Segment Start: Record extracts

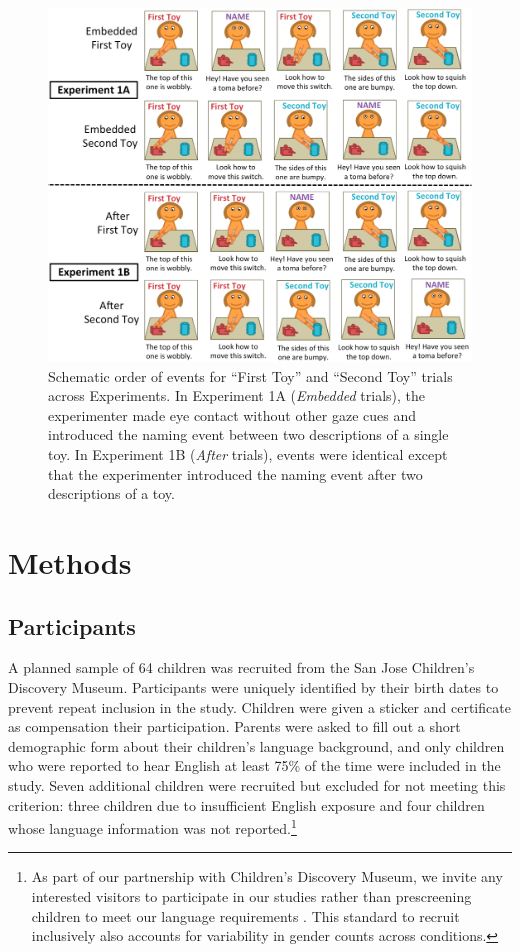 \documentclass[man]{apa2}
\begin{document}
\begin{figure} 
  \begin{center} 
    \includegraphics[width=6in]{figures/continuity_demo_all_trials.png} 
    \caption{\label{fig:demo} Schematic order of events for ``First Toy'' and ``Second Toy'' trials across Experiments. In Experiment 1A (\emph{Embedded} trials), the experimenter made eye contact without other gaze cues and introduced the naming event between two descriptions of a single toy.  In Experiment 1B (\emph{After} trials), events were identical except that the experimenter introduced the naming event after two descriptions of a toy.} 
  \end{center} 
\end{figure}	

\section{Methods}


\subsection{Participants}

A planned sample of 64 children was recruited from the San Jose Children's Discovery Museum.  Participants were uniquely identified by their birth dates to prevent repeat inclusion in the study.  Children were given a sticker and certificate as compensation their participation.  Parents were asked to fill out a short demographic form about their children's language background, and only children who were reported to hear English at least 75\% of the time were included in the study.  Seven additional children were recruited but excluded for not meeting this criterion: three children due to insufficient English exposure and four children whose language information was not reported.\footnote{As part of our partnership with Children's Discovery Museum, we invite any interested visitors to participate in our studies rather than prescreening children to meet our language requirements \cite{callanan2012}. This standard to recruit inclusively also accounts for variability in gender counts across conditions.}
\end{document}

Segment End: Record extracts

Copy out each line carrying the string "begin" from the data.

\begin{document}
\begin{figure} 
  \begin{center} 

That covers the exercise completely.